→ EXERCISE DIRECTIONS:
With the line containing "如需有關升級指示、相容性矩陣" as the first line and the last line of the records as the final one, reproduce that range exactly.

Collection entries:
☆ ☆ ☆

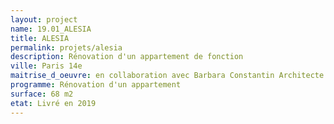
 ```yaml
---
layout: project
name: 19.01_ALESIA
title: ALESIA
permalink: projets/alesia
description: Rénovation d'un appartement de fonction
ville: Paris 14e
maitrise_d_oeuvre: en collaboration avec Barbara Constantin Architecte
programme: Rénovation d'un appartement
surface: 68 m2
etat: Livré en 2019
---
```

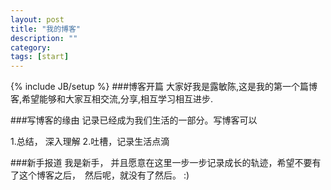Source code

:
 ```yaml
---
layout: post
title: "我的博客"
description: ""
category: 
tags: [start]
---
```

{% include JB/setup %}
###博客开篇
大家好我是露敏陈,这是我的第一个篇博客,希望能够和大家互相交流,分享,相互学习相互进步.

###写博客的缘由
记录已经成为我们生活的一部分。写博客可以  

1.总结， 深入理解
2.吐槽，记录生活点滴


###新手报道
我是新手， 并且愿意在这里一步一步记录成长的轨迹，希望不要有了这个博客之后，　然后呢，就没有了然后。
:)    


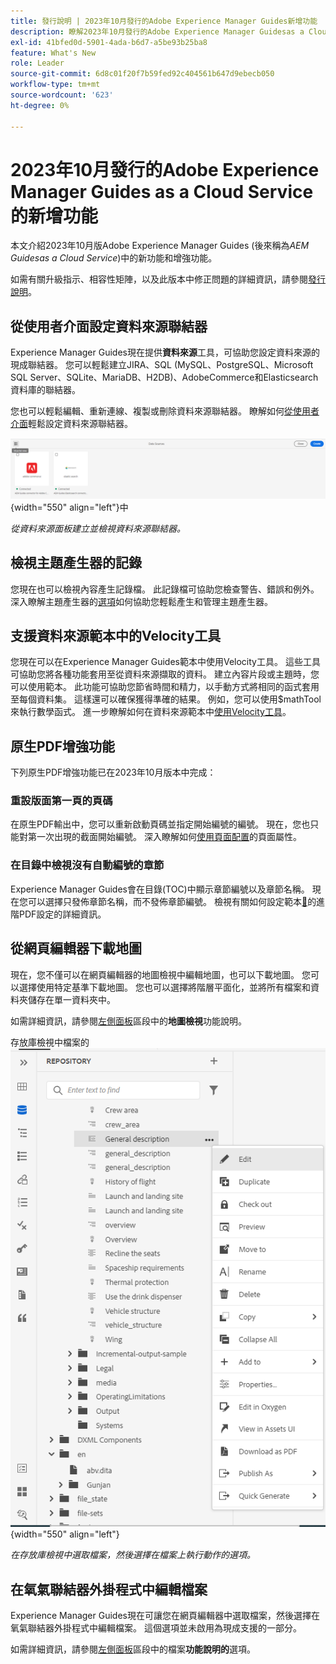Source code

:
 ```yaml
---
title: 發行說明 | 2023年10月發行的Adobe Experience Manager Guides新增功能
description: 瞭解2023年10月發行的Adobe Experience Manager Guidesas a Cloud Service中的新功能和增強功能。
exl-id: 41bfed0d-5901-4ada-b6d7-a5be93b25ba8
feature: What's New
role: Leader
source-git-commit: 6d8c01f20f7b59fed92c404561b647d9ebecb050
workflow-type: tm+mt
source-wordcount: '623'
ht-degree: 0%

---
```


# 2023年10月發行的Adobe Experience Manager Guides as a Cloud Service的新增功能

本文介紹2023年10月版Adobe Experience Manager Guides (後來稱為&#x200B;*AEM Guidesas a Cloud Service*)中的新功能和增強功能。

如需有關升級指示、相容性矩陣，以及此版本中修正問題的詳細資訊，請參閱[發行說明](release-notes-2023-10-0.md)。


## 從使用者介面設定資料來源聯結器

Experience Manager Guides現在提供&#x200B;**資料來源**&#x200B;工具，可協助您設定資料來源的現成聯結器。 您可以輕鬆建立JIRA、SQL (MySQL、PostgreSQL、Microsoft SQL Server、SQLite、MariaDB、H2DB)、AdobeCommerce和Elasticsearch資料庫的聯結器。

您也可以輕鬆編輯、重新連線、複製或刪除資料來源聯結器。 瞭解如何[從使用者介面](../cs-install-guide/conf-data-source-connector-tools.md)輕鬆設定資料來源聯結器。

![資料來源聯結器列在資料來源面板](assets/data-sources-create-window.png){width="550" align="left"}中

*從資料來源面板建立並檢視資料來源聯結器。*

## 檢視主題產生器的記錄

您現在也可以檢視內容產生記錄檔。 此記錄檔可協助您檢查警告、錯誤和例外。  深入瞭解主題產生器的[選項](../user-guide/web-editor-content-snippet.md#options-for-a-topic-generator)如何協助您輕鬆產生和管理主題產生器。

## 支援資料來源範本中的Velocity工具

您現在可以在Experience Manager Guides範本中使用Velocity工具。 這些工具可協助您將各種功能套用至從資料來源擷取的資料。 建立內容片段或主題時，您可以使用範本。 此功能可協助您節省時間和精力，以手動方式將相同的函式套用至每個資料集。  這樣還可以確保獲得準確的結果。
例如，您可以使用$mathTool來執行數學函式。
進一步瞭解如何在資料來源範本中[使用Velocity工具](../user-guide/web-editor-content-snippet.md#use-velocity-tools)。


## 原生PDF增強功能

下列原生PDF增強功能已在2023年10月版本中完成：

### 重設版面第一頁的頁碼

在原生PDF輸出中，您可以重新啟動頁碼並指定開始編號的編號。 現在，您也只能對第一次出現的截面開始編號。
深入瞭解如何[使用頁面配置](../native-pdf/design-page-layout.md#page-props-page-layout)的頁面屬性。


### 在目錄中檢視沒有自動編號的章節

Experience Manager Guides會在目錄(TOC)中顯示章節編號以及章節名稱。 現在您可以選擇只發佈章節名稱，而不發佈章節編號。 檢視有關如何設定範本[&#128279;](../native-pdf/components-pdf-template.md#advanced-pdf-settings)的進階PDF設定的詳細資訊。

## 從網頁編輯器下載地圖

現在，您不僅可以在網頁編輯器的地圖檢視中編輯地圖，也可以下載地圖。 您可以選擇使用特定基準下載地圖。 您也可以選擇將階層平面化，並將所有檔案和資料夾儲存在單一資料夾中。

如需詳細資訊，請參閱[左側面板](../user-guide/web-editor-features.md#id2051EA0M0HS)區段中的&#x200B;**地圖檢視**&#x200B;功能說明。

存放庫檢視中檔案的![選項功能表](assets/options-menu-repo-view-file-level-2310.png){width="550" align="left"}

*在存放庫檢視中選取檔案，然後選擇在檔案上執行動作的選項。*

## 在氧氣聯結器外掛程式中編輯檔案

Experience Manager Guides現在可讓您在網頁編輯器中選取檔案，然後選擇在氧氣聯結器外掛程式中編輯檔案。 這個選項並未啟用為現成支援的一部分。

如需詳細資訊，請參閱[左側面板](../user-guide/web-editor-features.md#id2051EA0M0HS)區段中的檔案&#x200B;**功能說明的**&#x200B;選項。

☆ ☆ ☆

→ YOUR SOLUTION:
如需有關升級指示、相容性矩陣，以及此版本中修正問題的詳細資訊，請參閱[發行說明](release-notes-2023-10-0.md)。


## 從使用者介面設定資料來源聯結器

Experience Manager Guides現在提供&#x200B;**資料來源**&#x200B;工具，可協助您設定資料來源的現成聯結器。 您可以輕鬆建立JIRA、SQL (MySQL、PostgreSQL、Microsoft SQL Server、SQLite、MariaDB、H2DB)、AdobeCommerce和Elasticsearch資料庫的聯結器。

您也可以輕鬆編輯、重新連線、複製或刪除資料來源聯結器。 瞭解如何[從使用者介面](../cs-install-guide/conf-data-source-connector-tools.md)輕鬆設定資料來源聯結器。

![資料來源聯結器列在資料來源面板](assets/data-sources-create-window.png){width="550" align="left"}中

*從資料來源面板建立並檢視資料來源聯結器。*

## 檢視主題產生器的記錄

您現在也可以檢視內容產生記錄檔。 此記錄檔可協助您檢查警告、錯誤和例外。  深入瞭解主題產生器的[選項](../user-guide/web-editor-content-snippet.md#options-for-a-topic-generator)如何協助您輕鬆產生和管理主題產生器。

## 支援資料來源範本中的Velocity工具

您現在可以在Experience Manager Guides範本中使用Velocity工具。 這些工具可協助您將各種功能套用至從資料來源擷取的資料。 建立內容片段或主題時，您可以使用範本。 此功能可協助您節省時間和精力，以手動方式將相同的函式套用至每個資料集。  這樣還可以確保獲得準確的結果。
例如，您可以使用$mathTool來執行數學函式。
進一步瞭解如何在資料來源範本中[使用Velocity工具](../user-guide/web-editor-content-snippet.md#use-velocity-tools)。


## 原生PDF增強功能

下列原生PDF增強功能已在2023年10月版本中完成：

### 重設版面第一頁的頁碼

在原生PDF輸出中，您可以重新啟動頁碼並指定開始編號的編號。 現在，您也只能對第一次出現的截面開始編號。
深入瞭解如何[使用頁面配置](../native-pdf/design-page-layout.md#page-props-page-layout)的頁面屬性。


### 在目錄中檢視沒有自動編號的章節

Experience Manager Guides會在目錄(TOC)中顯示章節編號以及章節名稱。 現在您可以選擇只發佈章節名稱，而不發佈章節編號。 檢視有關如何設定範本[&#128279;](../native-pdf/components-pdf-template.md#advanced-pdf-settings)的進階PDF設定的詳細資訊。

## 從網頁編輯器下載地圖

現在，您不僅可以在網頁編輯器的地圖檢視中編輯地圖，也可以下載地圖。 您可以選擇使用特定基準下載地圖。 您也可以選擇將階層平面化，並將所有檔案和資料夾儲存在單一資料夾中。

如需詳細資訊，請參閱[左側面板](../user-guide/web-editor-features.md#id2051EA0M0HS)區段中的&#x200B;**地圖檢視**&#x200B;功能說明。

存放庫檢視中檔案的![選項功能表](assets/options-menu-repo-view-file-level-2310.png){width="550" align="left"}

*在存放庫檢視中選取檔案，然後選擇在檔案上執行動作的選項。*

## 在氧氣聯結器外掛程式中編輯檔案

Experience Manager Guides現在可讓您在網頁編輯器中選取檔案，然後選擇在氧氣聯結器外掛程式中編輯檔案。 這個選項並未啟用為現成支援的一部分。

如需詳細資訊，請參閱[左側面板](../user-guide/web-editor-features.md#id2051EA0M0HS)區段中的檔案&#x200B;**功能說明的**&#x200B;選項。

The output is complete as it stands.